### INSTRUCTIONS FOR THE TASK:
Could you repeat the whole listing below exactly as it stands?

━━━━━━━━━━━━━━━━━━━━━━━━━━━━━━

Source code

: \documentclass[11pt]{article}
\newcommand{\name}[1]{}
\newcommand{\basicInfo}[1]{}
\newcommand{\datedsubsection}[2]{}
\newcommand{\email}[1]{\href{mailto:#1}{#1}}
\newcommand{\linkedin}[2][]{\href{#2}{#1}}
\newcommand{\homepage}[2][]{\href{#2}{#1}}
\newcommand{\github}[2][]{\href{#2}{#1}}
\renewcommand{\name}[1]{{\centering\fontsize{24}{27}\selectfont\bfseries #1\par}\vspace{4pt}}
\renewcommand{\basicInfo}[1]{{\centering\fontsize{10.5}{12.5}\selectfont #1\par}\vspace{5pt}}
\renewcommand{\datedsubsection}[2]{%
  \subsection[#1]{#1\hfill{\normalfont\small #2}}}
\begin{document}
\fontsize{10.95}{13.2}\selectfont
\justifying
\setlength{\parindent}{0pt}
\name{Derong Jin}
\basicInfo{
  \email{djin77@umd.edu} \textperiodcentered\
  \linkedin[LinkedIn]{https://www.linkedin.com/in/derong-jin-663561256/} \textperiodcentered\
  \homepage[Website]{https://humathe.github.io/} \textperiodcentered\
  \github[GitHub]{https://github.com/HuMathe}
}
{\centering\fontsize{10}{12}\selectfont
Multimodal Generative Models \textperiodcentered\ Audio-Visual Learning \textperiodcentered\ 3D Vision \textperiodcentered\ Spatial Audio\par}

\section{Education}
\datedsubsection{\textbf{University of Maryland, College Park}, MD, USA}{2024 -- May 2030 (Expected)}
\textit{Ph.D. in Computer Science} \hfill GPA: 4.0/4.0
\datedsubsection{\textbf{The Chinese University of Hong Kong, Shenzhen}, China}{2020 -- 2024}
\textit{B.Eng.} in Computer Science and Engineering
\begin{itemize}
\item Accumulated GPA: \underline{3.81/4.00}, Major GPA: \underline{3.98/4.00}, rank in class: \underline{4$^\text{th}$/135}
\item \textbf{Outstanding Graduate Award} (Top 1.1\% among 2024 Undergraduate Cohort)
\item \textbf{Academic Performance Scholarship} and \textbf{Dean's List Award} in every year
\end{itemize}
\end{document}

━━━━━━━━━━━━━━━━━━━━━━━━━━━━━━

### SOLUTION TO THIS TASK:
Source code

: \documentclass[11pt]{article}
\newcommand{\name}[1]{}
\newcommand{\basicInfo}[1]{}
\newcommand{\datedsubsection}[2]{}
\newcommand{\email}[1]{\href{mailto:#1}{#1}}
\newcommand{\linkedin}[2][]{\href{#2}{#1}}
\newcommand{\homepage}[2][]{\href{#2}{#1}}
\newcommand{\github}[2][]{\href{#2}{#1}}
\renewcommand{\name}[1]{{\centering\fontsize{24}{27}\selectfont\bfseries #1\par}\vspace{4pt}}
\renewcommand{\basicInfo}[1]{{\centering\fontsize{10.5}{12.5}\selectfont #1\par}\vspace{5pt}}
\renewcommand{\datedsubsection}[2]{%
  \subsection[#1]{#1\hfill{\normalfont\small #2}}}
\begin{document}
\fontsize{10.95}{13.2}\selectfont
\justifying
\setlength{\parindent}{0pt}
\name{Derong Jin}
\basicInfo{
  \email{djin77@umd.edu} \textperiodcentered\
  \linkedin[LinkedIn]{https://www.linkedin.com/in/derong-jin-663561256/} \textperiodcentered\
  \homepage[Website]{https://humathe.github.io/} \textperiodcentered\
  \github[GitHub]{https://github.com/HuMathe}
}
{\centering\fontsize{10}{12}\selectfont
Multimodal Generative Models \textperiodcentered\ Audio-Visual Learning \textperiodcentered\ 3D Vision \textperiodcentered\ Spatial Audio\par}

\section{Education}
\datedsubsection{\textbf{University of Maryland, College Park}, MD, USA}{2024 -- May 2030 (Expected)}
\textit{Ph.D. in Computer Science} \hfill GPA: 4.0/4.0
\datedsubsection{\textbf{The Chinese University of Hong Kong, Shenzhen}, China}{2020 -- 2024}
\textit{B.Eng.} in Computer Science and Engineering
\begin{itemize}
\item Accumulated GPA: \underline{3.81/4.00}, Major GPA: \underline{3.98/4.00}, rank in class: \underline{4$^\text{th}$/135}
\item \textbf{Outstanding Graduate Award} (Top 1.1\% among 2024 Undergraduate Cohort)
\item \textbf{Academic Performance Scholarship} and \textbf{Dean's List Award} in every year
\end{itemize}
\end{document}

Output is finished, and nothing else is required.